March 22, 2012

World Water Day: we cannot pretend the problem is “elsewhere.”


A pity it is evening, yet
I do love the water of this spring
seeing how clear it is, how clean;
rays of sunset gleam on it,
lighting up its ripples, making it
one with those who travel
the roads; I turn and face
the moon; sing it a song, then
listen to the sound of the wind
amongst the pines.

~ Li Po


Do you know how much water you actually consume every day?

Few of us have any idea how much water we need—how much water we want, or how much water we take for granted.

World Water Day is aimed to enlighten folks around the world to the bounty that fresh water provides, and the grave issues that exist when there isn’t enough.

Today The Food and Agriculture Organization of the United Nation hosts the 9th annual World Water Day. The focus is food and water security—so we don’t run out of what’s needed to support human life (for everyone) on this planet.

Today is full of events relating to the official ceremony in Rome (check out the great minds and interesting discussions, wow). There’s also around-the-world events, so you might just be able to get involved. Also cool is their Flickr group with photos of the good work being done all over our Earth.

According to the World Water Day team:

There are 7 billion people to feed on the planet today and another 2 billion are expected to join by 2050. Statistics say that each of us drinks from 2 to 4 liters of water every day, however most of the water we ‘drink’ is embedded in the food we eat: producing 1 kilo of beef for example consumes 15,000 liters of water while 1 kilo of wheat ’drinks up’ 1,500 liters.

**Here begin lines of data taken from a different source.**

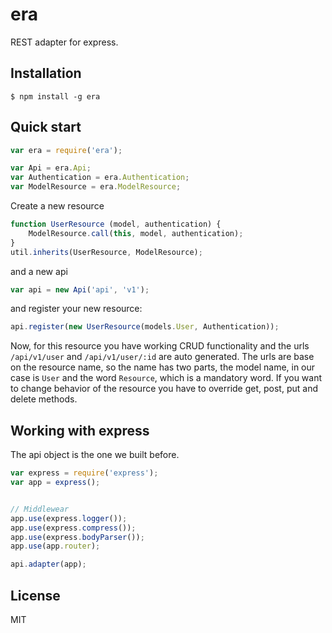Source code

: era
=========

REST adapter for express.

## Installation

    $ npm install -g era

## Quick start
    
```js
var era = require('era');

var Api = era.Api;
var Authentication = era.Authentication;
var ModelResource = era.ModelResource;
```

  Create a new resource
    
```js
function UserResource (model, authentication) {
    ModelResource.call(this, model, authentication);
}
util.inherits(UserResource, ModelResource);
```
    
  and a new api

```js
var api = new Api('api', 'v1');
```

  and register your new resource:
  
```js
api.register(new UserResource(models.User, Authentication));
```

  Now, for this resource you have working CRUD functionality and the urls `/api/v1/user` and `/api/v1/user/:id` are auto generated. The urls are base on the resource name, so the name has two parts, the model name, in our case is `User` and the word `Resource`, which is a mandatory word.
  If you want to change behavior of the resource you have to override get, post, put and delete methods.

  
## Working with express
The api object is the one we built before.

```js
var express = require('express');
var app = express();


// Middlewear
app.use(express.logger());
app.use(express.compress());
app.use(express.bodyParser());
app.use(app.router);

api.adapter(app);
```


License
-

MIT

When a billion people in the world already live in chronic hunger and water resources are under pressure we cannot pretend the problem is ‘elsewhere’. Coping with population growth and ensuring access to nutritious food to everyone call for a series of actions we can all help with:

> consume less water-intensive products;

> reduce the scandalous food wastage: 30% of the food produced worldwide is never eaten and the water used to produce it is definitively lost!

> produce more food, of better quality, with less water;

> follow a healthier diet.

At all steps of the supply chain, from producers to consumers, actions can be taken to save water and ensure food for all.

And you? Do you know how much water you actually consume every day? How can you change your diet and reduce your water footprint? Join the World Water Day 2012 campaign “Water and Food Security” and find out more!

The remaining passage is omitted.